Die Fantastischen Vier chronology
| Rekord (2014) | Captain Fantastic (2018) | Long Player (2024) |

Singles from Captain Fantastic
- "Endzeitstimmung" Released: 17 November 2017; "Tunnel" Released: 16 February 2018; "Zusammen" Released: 23 March 2018;

= Captain Fantastic (album) =

Captain Fantastic is the tenth full-length studio album by German hip hop group Die Fantastischen Vier.

==Release and reception==
The album was published on 27 April 2018. From the album, the title "Zusammen" was released as a single. It was chosen as the official song for the 2018 FIFA World Cup by the German broadcaster Das Erste.

The album peaked at number two of the German charts, number one in Switzerland, and number three in Austria.

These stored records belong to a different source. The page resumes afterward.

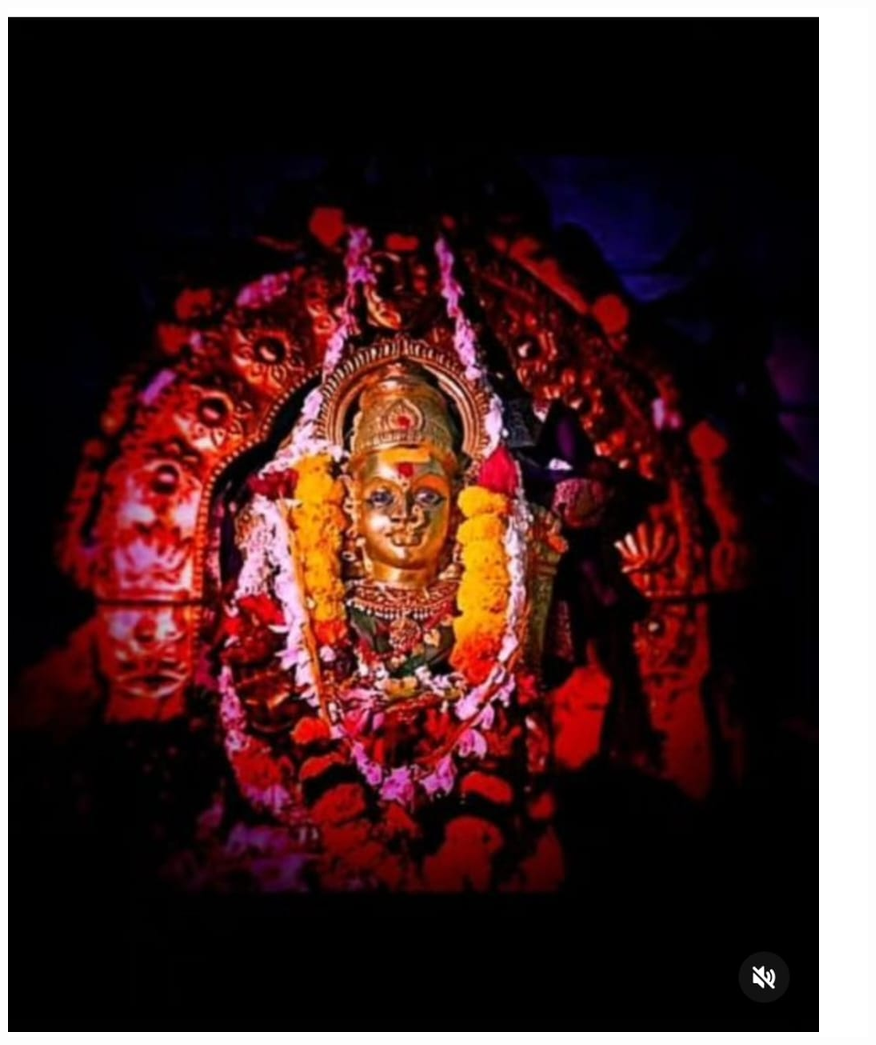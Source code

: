 <html lang="en">
<head>
    <meta charset="UTF-8">
    <meta name="viewport" content="width=device-width, initial-scale=1.0">
    <title>Kapasukuddi</title>
    <link rel="stylesheet" href="style.css">
</head>
<body>
    <div class="header">
        <div class="container">
            <nav>
                <img src="amma.jpg" class="logo" alt="Logo">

On the website laut.de, Captain Fantastic was rated with 3 out of 5 stars. The magazine Rolling Stone (German version) rated it with 3 out of 5.

==Track listing==

| No. | Title | Length |
|---|---|---|
| 1. | "Captain Fantastic" | 3:01 |
| 2. | "Tunnel" | 3:45 |
| 3. | "Zusammen (feat. Clueso)" | 3:44 |
| 4. | "Fantanamera" | 4:12 |
| 5. | "Moduland.Y" | 2:09 |
| 6. | "Hitisn" | 3:58 |
| 7. | "Watchmen" | 5:15 |
| 8. | "Alle (Skit)" | 0:48 |
| 9. | "Endzeitstimmung" | 3:40 |
| 10. | "Hot (feat. Flo Mega)" | 4:35 |
| 11. | "Henson J.J. Barkley (Skit)" | 1:18 |
| 12. | "Aller Anfang Ist Yeah" | 3:51 |
| 13. | "Das ist mein Ding" | 3:16 |
| 14. | "Affen mit Waffen" | 3:52 |
| 15. | "Hitisn Reprise (feat. Tom Gaebel)" | 2:10 |
| 16. | "Weitermachen (feat. Damion Davis)" | 4:05 |

==Charts==

===Weekly charts===

| Chart (2018) | Peak position |
|---|---|
| Austrian Albums (Ö3 Austria) | 3 |
| German Albums (Offizielle Top 100) | 2 |
| Swiss Albums (Schweizer Hitparade) | 1 |

===Year-end charts===

| Chart (2018) | Position |
|---|---|
| German Albums (Offizielle Top 100) | 18 |

==Certifications==

| Region | Certification | Certified units/sales |
| Germany (BVMI) | Gold | 100,000^{‡} |
^{‡} Sales+streaming figures based on certification alone.